WORK ITEM:
Determine which lines of the records include the word "money", and copy them.

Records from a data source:
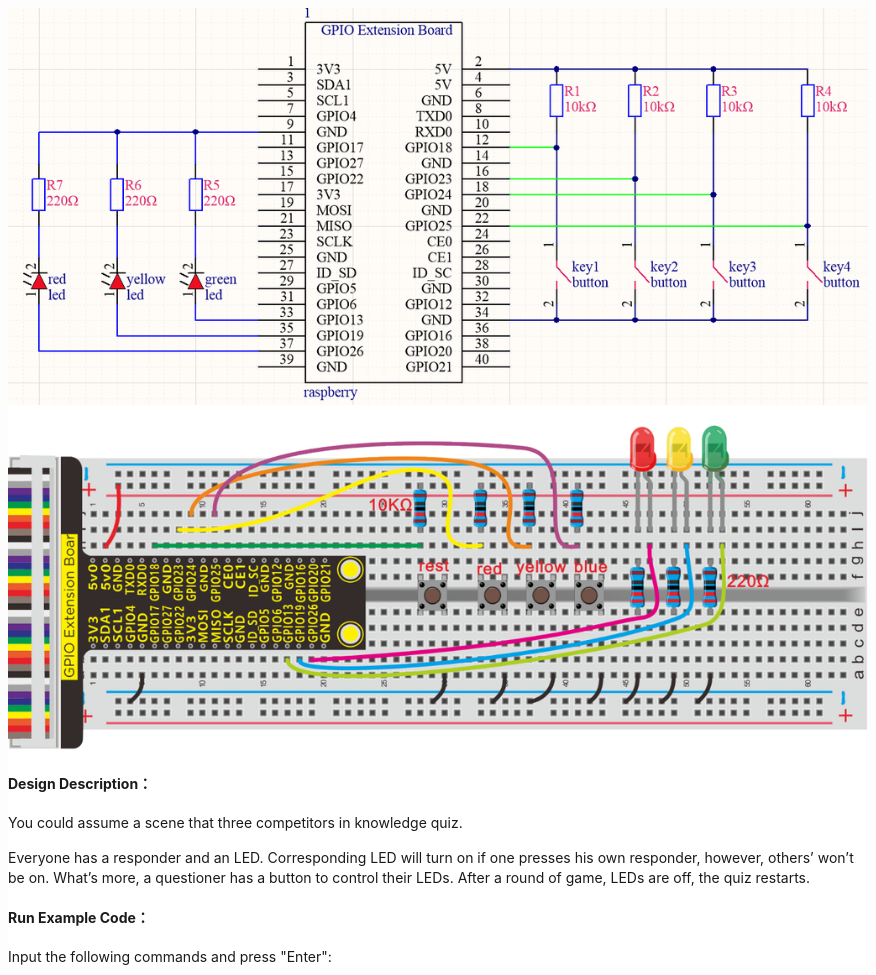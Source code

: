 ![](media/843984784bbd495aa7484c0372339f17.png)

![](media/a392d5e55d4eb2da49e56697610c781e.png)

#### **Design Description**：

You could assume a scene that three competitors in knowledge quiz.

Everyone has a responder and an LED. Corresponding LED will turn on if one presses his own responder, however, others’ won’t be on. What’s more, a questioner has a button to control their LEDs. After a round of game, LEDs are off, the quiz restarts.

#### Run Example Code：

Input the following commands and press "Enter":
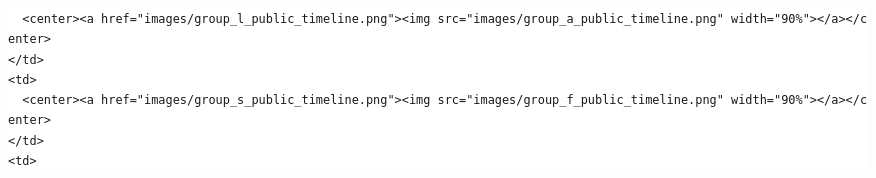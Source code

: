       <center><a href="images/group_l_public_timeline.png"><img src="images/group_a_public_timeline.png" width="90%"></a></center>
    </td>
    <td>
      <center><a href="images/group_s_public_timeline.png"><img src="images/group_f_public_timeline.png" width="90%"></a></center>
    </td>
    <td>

---

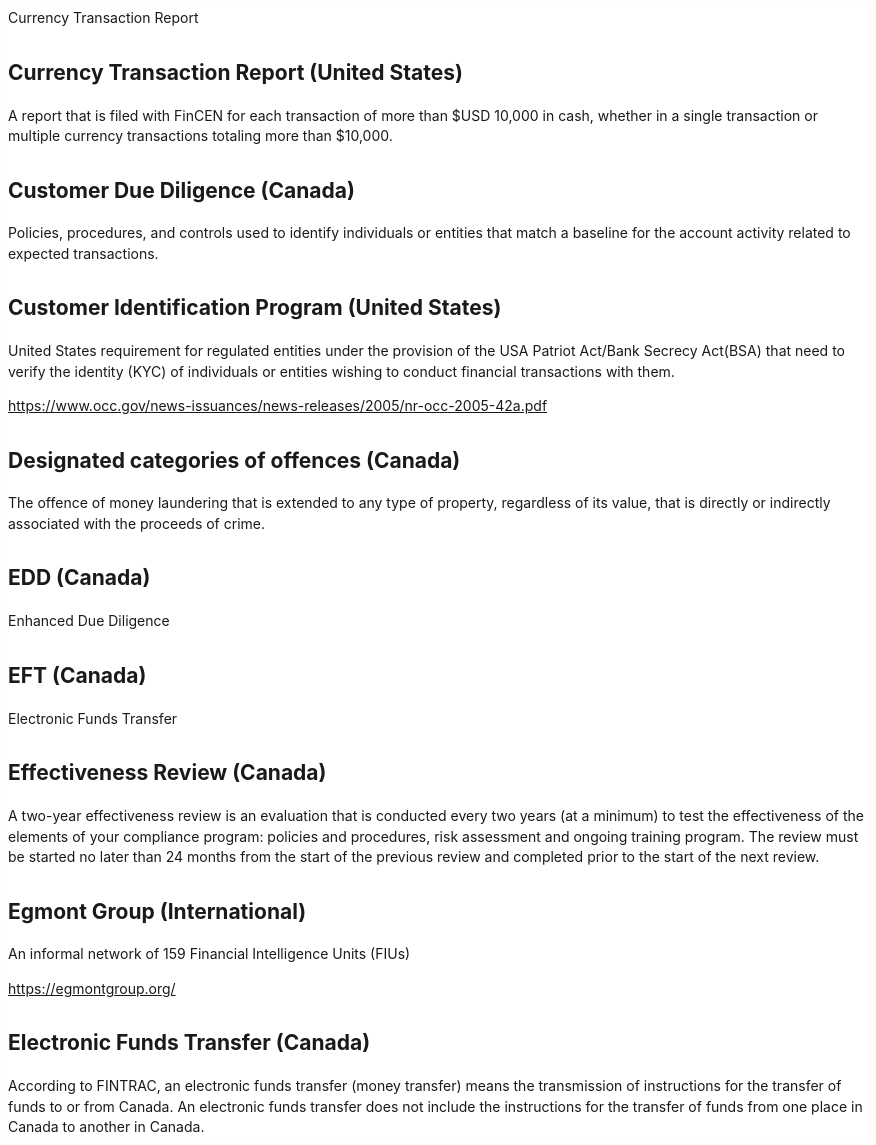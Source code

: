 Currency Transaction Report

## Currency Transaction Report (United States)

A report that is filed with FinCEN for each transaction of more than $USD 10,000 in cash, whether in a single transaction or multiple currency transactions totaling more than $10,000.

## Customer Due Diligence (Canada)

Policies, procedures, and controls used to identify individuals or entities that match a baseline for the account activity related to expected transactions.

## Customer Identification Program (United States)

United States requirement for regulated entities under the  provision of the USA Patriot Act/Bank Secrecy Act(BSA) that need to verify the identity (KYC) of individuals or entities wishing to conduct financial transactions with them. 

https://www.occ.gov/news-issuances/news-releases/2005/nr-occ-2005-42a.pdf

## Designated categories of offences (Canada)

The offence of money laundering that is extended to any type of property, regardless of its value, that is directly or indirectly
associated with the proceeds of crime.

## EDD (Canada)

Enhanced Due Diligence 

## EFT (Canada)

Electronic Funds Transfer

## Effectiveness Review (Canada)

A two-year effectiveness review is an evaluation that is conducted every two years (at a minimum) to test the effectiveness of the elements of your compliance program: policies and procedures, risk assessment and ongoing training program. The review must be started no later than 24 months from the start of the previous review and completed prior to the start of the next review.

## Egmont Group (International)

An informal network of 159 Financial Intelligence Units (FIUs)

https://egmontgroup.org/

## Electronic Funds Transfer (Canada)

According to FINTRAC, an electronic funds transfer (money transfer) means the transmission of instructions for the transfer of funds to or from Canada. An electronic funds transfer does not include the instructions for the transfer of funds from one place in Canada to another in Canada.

--

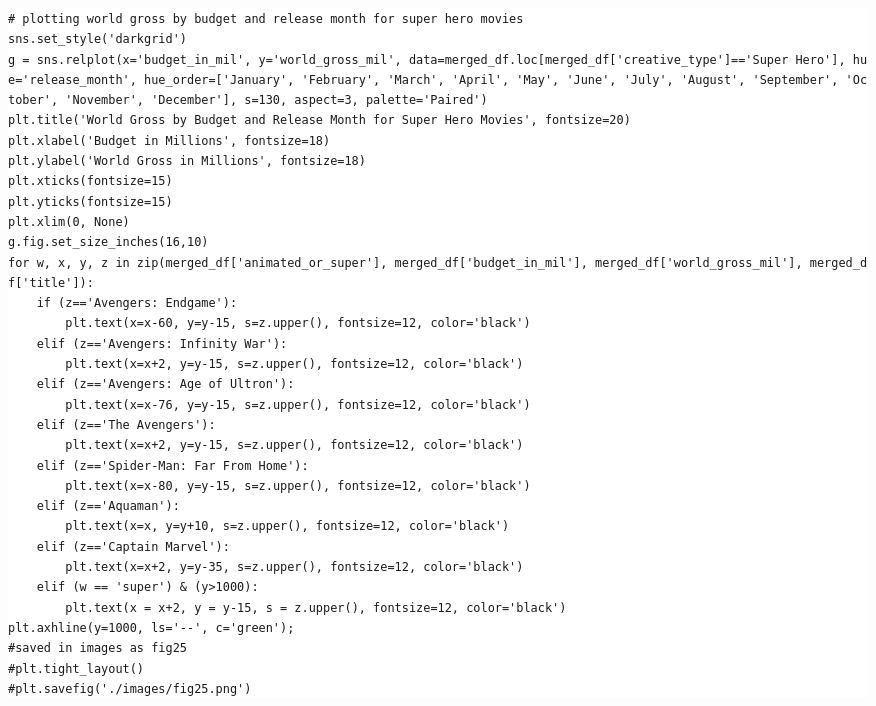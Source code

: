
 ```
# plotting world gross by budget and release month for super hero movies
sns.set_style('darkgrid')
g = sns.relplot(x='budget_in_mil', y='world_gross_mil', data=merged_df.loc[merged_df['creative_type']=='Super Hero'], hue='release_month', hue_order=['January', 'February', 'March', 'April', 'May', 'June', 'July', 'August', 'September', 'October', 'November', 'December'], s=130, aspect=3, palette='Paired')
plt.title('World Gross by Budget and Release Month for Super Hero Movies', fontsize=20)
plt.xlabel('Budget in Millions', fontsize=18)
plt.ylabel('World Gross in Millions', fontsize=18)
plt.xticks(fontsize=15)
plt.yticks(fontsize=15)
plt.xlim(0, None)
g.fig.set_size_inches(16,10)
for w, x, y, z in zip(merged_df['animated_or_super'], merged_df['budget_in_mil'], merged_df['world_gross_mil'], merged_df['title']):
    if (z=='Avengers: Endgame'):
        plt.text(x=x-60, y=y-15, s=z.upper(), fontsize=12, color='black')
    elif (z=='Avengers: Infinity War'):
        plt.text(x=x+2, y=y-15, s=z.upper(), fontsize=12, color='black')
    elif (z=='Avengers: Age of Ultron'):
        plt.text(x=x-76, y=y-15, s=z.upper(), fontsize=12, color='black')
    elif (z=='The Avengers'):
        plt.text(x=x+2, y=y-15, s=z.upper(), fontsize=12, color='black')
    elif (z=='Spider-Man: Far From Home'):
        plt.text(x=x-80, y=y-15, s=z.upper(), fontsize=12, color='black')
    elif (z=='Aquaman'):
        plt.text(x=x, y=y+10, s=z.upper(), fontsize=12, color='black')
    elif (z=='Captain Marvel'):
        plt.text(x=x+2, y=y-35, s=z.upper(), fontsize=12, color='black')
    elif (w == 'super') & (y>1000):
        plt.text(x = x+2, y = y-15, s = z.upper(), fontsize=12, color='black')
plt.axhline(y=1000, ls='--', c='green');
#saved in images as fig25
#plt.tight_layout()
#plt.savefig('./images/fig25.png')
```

WORKED SOLUTION:
The offence of money laundering that is extended to any type of property, regardless of its value, that is directly or indirectly
According to FINTRAC, an electronic funds transfer (money transfer) means the transmission of instructions for the transfer of funds to or from Canada. An electronic funds transfer does not include the instructions for the transfer of funds from one place in Canada to another in Canada.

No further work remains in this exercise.